At Alcova, an independent design satellite hosted in abandoned military barracks, there were discoveries around every corner, but despite the visual competition, it was still impossible to miss one extra verdant terrace stocked with free-standing kitchens whose geometric profiles looked more like Piet Mondrian paintings than the former. This was a sure sign that the award-winning, Vienna and Berlin-based studio, Chmara.Rosinke, was in full force—bringing with them an entire decade's worth of propositions on how we could collectively recast our kitchens as active spaces, acknowledging not only their function, but for the pedantic and sometimes counterintuitive recipes of culture-making. Looking at the contrast between new works, when asked why, after a decade, the kitchen continues to be such a fruitful site for thought, the duo points to the sensuality of the room and its “smells, colors, sounds, temperatures, and textures.”

“When one learns how to enjoy cooking it is a benefit for everyday life, and for relaxing after a tough day or for starting your day early with aromas of freshly baked bread,” co-founder Maciej Chmara explains. “[When it comes to kitchens] we wish to see more cooking, more work, and more social activities. Many kitchens so often are closed cubes that are personally not inspiring. We like to turn the kitchen inside out; we like to make it a colorful, playful, and inspiring space, the hub of your home, and the center of every good party.” Their most recent mediation on the matter, NPO1, a freestanding structure with a built-in stove top and storage, feels reminiscent of a black box theater, one that we could easily see ourselves mounting a radical performance or meal within. 
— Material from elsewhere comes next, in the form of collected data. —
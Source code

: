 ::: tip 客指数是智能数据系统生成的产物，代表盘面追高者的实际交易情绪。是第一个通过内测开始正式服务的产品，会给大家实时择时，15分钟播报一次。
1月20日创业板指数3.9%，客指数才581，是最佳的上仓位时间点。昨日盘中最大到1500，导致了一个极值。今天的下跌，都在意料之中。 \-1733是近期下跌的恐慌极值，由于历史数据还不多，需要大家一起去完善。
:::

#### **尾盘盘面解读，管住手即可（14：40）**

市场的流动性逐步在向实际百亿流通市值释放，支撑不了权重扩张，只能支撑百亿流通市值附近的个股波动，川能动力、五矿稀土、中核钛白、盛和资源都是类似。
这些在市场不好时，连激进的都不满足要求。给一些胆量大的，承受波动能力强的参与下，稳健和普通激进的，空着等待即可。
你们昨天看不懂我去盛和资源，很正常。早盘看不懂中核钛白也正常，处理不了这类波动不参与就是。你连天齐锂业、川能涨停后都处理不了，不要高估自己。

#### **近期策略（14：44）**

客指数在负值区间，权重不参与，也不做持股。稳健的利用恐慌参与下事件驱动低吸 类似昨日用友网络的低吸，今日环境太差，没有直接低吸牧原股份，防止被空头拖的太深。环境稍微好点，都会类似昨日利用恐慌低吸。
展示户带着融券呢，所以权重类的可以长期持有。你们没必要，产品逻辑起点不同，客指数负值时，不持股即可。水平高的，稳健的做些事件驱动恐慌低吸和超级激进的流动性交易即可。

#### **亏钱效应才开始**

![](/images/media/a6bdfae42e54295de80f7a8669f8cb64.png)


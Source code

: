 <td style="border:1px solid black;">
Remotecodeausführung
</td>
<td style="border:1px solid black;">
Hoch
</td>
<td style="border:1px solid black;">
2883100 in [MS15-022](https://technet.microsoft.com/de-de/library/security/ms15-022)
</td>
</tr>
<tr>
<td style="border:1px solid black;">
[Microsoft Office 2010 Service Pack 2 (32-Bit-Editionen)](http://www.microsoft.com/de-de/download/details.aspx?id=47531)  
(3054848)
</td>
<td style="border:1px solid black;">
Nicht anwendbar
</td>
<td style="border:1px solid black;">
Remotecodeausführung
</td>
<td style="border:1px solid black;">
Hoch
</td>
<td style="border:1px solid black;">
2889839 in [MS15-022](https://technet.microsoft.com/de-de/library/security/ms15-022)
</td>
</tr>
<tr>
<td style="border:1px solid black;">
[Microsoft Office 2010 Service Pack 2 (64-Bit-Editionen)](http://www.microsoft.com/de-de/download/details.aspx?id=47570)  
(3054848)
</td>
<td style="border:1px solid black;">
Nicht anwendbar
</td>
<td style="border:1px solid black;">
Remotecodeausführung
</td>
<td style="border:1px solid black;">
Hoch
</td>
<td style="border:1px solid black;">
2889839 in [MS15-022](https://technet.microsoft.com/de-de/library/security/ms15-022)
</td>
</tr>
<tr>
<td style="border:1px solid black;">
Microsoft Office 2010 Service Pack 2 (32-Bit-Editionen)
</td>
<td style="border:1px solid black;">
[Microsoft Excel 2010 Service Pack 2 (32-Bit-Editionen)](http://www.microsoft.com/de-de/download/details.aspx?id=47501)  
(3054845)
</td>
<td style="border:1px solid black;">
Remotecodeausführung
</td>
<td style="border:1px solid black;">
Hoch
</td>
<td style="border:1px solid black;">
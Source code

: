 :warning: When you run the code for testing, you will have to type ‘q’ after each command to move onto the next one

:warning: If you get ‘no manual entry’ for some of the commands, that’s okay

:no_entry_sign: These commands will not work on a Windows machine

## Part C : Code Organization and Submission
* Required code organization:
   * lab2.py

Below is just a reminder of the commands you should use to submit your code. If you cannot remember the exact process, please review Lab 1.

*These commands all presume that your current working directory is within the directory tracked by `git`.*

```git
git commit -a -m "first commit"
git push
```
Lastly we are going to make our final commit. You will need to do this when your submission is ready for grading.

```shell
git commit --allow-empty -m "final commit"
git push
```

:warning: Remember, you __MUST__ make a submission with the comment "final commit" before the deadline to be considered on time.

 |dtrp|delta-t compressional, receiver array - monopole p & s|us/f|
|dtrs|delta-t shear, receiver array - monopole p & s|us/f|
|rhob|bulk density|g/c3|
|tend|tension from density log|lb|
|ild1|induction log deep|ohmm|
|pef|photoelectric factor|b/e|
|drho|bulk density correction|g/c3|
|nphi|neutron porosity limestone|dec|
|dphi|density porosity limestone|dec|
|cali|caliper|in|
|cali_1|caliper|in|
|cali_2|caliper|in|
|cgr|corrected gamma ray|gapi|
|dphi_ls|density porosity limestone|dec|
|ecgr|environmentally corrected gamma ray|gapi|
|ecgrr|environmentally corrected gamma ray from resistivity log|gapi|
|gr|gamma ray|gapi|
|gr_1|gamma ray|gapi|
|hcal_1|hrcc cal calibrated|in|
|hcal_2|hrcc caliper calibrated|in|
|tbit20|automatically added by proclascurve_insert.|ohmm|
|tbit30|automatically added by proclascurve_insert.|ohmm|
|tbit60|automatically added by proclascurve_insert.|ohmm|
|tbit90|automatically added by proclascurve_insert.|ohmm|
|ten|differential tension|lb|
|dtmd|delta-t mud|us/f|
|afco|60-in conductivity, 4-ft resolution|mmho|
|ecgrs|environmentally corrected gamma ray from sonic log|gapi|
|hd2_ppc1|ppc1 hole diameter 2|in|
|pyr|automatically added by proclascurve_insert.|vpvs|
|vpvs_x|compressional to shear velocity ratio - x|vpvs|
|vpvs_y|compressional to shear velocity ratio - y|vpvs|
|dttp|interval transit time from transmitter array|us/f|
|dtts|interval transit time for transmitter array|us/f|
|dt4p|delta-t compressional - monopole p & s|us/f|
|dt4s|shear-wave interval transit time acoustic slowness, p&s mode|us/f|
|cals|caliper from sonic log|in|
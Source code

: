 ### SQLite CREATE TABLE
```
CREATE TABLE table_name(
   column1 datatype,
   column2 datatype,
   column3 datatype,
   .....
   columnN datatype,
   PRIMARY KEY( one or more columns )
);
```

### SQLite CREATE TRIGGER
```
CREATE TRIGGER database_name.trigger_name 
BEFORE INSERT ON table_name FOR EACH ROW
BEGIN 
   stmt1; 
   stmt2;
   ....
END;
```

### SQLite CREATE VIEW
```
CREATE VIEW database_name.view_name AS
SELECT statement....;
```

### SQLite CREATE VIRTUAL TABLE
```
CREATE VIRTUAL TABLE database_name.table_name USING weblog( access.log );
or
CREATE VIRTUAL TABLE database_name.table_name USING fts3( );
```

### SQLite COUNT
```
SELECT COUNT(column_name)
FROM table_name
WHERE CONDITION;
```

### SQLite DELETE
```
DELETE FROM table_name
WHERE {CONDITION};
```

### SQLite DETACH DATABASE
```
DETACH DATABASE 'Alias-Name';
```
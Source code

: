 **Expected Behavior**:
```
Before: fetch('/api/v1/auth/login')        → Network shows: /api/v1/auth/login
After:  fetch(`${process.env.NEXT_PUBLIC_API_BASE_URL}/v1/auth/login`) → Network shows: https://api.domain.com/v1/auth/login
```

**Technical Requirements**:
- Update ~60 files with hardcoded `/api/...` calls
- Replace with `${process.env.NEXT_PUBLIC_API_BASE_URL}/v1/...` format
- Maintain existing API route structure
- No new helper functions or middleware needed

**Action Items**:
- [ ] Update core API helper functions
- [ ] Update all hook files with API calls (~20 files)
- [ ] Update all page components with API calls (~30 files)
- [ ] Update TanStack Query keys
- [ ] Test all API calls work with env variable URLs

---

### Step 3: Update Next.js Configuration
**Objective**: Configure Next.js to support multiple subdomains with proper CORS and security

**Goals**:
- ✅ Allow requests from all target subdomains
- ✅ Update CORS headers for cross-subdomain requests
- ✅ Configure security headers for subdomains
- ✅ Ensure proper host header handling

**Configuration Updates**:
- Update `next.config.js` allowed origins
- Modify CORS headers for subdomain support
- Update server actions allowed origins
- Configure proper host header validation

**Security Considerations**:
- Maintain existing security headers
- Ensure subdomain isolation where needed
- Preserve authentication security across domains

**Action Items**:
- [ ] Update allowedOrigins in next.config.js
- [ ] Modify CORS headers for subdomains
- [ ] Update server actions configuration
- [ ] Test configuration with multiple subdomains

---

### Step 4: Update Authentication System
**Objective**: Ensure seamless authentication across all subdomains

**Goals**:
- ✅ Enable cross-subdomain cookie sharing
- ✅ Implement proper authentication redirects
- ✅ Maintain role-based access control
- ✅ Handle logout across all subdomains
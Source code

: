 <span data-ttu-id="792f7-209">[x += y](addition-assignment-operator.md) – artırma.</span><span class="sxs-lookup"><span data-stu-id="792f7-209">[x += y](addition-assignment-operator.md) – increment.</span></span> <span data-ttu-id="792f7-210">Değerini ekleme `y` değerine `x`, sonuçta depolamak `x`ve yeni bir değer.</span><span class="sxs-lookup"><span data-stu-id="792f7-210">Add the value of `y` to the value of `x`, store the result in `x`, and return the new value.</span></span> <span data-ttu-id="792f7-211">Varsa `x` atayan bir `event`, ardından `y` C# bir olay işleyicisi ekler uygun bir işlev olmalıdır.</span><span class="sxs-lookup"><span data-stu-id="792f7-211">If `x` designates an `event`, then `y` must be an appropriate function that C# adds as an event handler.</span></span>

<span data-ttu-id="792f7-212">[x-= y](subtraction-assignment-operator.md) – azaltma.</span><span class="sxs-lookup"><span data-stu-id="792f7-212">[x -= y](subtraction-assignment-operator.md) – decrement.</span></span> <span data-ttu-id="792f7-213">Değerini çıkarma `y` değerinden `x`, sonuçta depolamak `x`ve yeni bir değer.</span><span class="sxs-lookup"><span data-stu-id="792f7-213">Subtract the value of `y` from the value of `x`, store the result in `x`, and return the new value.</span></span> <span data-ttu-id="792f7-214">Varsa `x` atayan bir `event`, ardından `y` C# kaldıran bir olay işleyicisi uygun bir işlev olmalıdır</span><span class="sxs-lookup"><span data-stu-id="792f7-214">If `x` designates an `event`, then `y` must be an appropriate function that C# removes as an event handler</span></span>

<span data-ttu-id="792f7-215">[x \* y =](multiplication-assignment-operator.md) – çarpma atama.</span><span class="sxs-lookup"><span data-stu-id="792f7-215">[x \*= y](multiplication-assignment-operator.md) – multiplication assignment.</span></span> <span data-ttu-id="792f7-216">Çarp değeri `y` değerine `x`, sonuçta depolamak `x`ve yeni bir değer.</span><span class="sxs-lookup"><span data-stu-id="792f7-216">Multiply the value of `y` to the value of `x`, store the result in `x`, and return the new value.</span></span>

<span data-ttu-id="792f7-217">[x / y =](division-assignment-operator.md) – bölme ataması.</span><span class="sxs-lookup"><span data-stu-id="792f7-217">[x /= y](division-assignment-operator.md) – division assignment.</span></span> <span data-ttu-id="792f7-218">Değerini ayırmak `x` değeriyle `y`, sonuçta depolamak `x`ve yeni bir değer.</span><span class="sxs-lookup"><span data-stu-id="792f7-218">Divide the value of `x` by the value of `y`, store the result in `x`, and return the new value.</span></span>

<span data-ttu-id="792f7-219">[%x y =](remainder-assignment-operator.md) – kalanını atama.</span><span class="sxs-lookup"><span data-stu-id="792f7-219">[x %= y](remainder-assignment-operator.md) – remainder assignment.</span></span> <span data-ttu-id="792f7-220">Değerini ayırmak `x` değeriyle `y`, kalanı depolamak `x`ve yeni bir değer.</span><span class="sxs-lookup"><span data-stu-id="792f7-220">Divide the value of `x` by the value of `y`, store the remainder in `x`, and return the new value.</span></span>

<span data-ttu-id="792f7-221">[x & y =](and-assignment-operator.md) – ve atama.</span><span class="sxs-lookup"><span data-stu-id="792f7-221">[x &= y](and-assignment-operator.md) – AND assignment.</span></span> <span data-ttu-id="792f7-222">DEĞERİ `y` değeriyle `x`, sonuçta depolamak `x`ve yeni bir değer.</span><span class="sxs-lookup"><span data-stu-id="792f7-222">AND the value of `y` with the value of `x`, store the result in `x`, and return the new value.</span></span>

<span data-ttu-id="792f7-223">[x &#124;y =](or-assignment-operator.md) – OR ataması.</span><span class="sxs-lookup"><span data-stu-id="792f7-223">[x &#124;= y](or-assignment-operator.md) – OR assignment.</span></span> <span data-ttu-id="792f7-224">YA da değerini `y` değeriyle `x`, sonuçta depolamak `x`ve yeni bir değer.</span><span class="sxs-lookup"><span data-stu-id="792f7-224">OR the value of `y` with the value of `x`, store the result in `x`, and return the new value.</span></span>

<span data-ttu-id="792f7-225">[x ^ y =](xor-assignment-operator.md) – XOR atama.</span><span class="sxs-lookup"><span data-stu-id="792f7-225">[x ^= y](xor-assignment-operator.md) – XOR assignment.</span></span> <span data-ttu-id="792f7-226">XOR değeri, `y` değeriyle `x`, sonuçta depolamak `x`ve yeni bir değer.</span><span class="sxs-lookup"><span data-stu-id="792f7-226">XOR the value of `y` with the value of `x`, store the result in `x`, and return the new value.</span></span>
Objects of Common Interest

Another unmissable scene at Alcova was the foil-lined installation of Objects of Common Interest who, with the help of the beloved Copenhagen design gallery Etage Project, turned an abandoned office into a lightbox that struck the contemporary art installation notes almost as heavy as it did those of industrial design. This ambiguity between space and object, function and theater, is exactly the vein of abstraction the cross-Atlantic design studio helmed by the Columbia University-trained architects Eleni Petaloti and Leonidas Trampoukis finds itself compelled to mine. Working remotely but in tandem from studios in Athens, Greece and New York respectively, the duo is preternaturally disposed to embracing the gray area between intention and chance.

In the case of their Alcova presentation, the composition was a medley of conceptually combustible ingredients including two of their totem-like Tube Lights, which streaked down from the high ceiling like bolts of lighting, acting both as a source of illumination for the windowless space but also as screen-like architectural interventions. Then, on the ground, there were a handful of their Metamorphic Rock stools in play, whose roller wheel equipped forms were infinitely rearranged by tides of visitors clamoring in, conjuring images of gumdrops and mountain ranges. It was only when you bothered to sit down on top of one of these rocks that you discovered they were almost gelatinous to the touch. These are the kind of surprises that Objects of Common Interest is always trying to bake into the familiar. “We believe in simplicity that hides layers of complexity in concept, process, and execution,” the duo shares. “We are excited by ideas that are everlasting and in creating temporary visions that live in memory.” Their Metamorphic Rocks certainly stuck with us all week.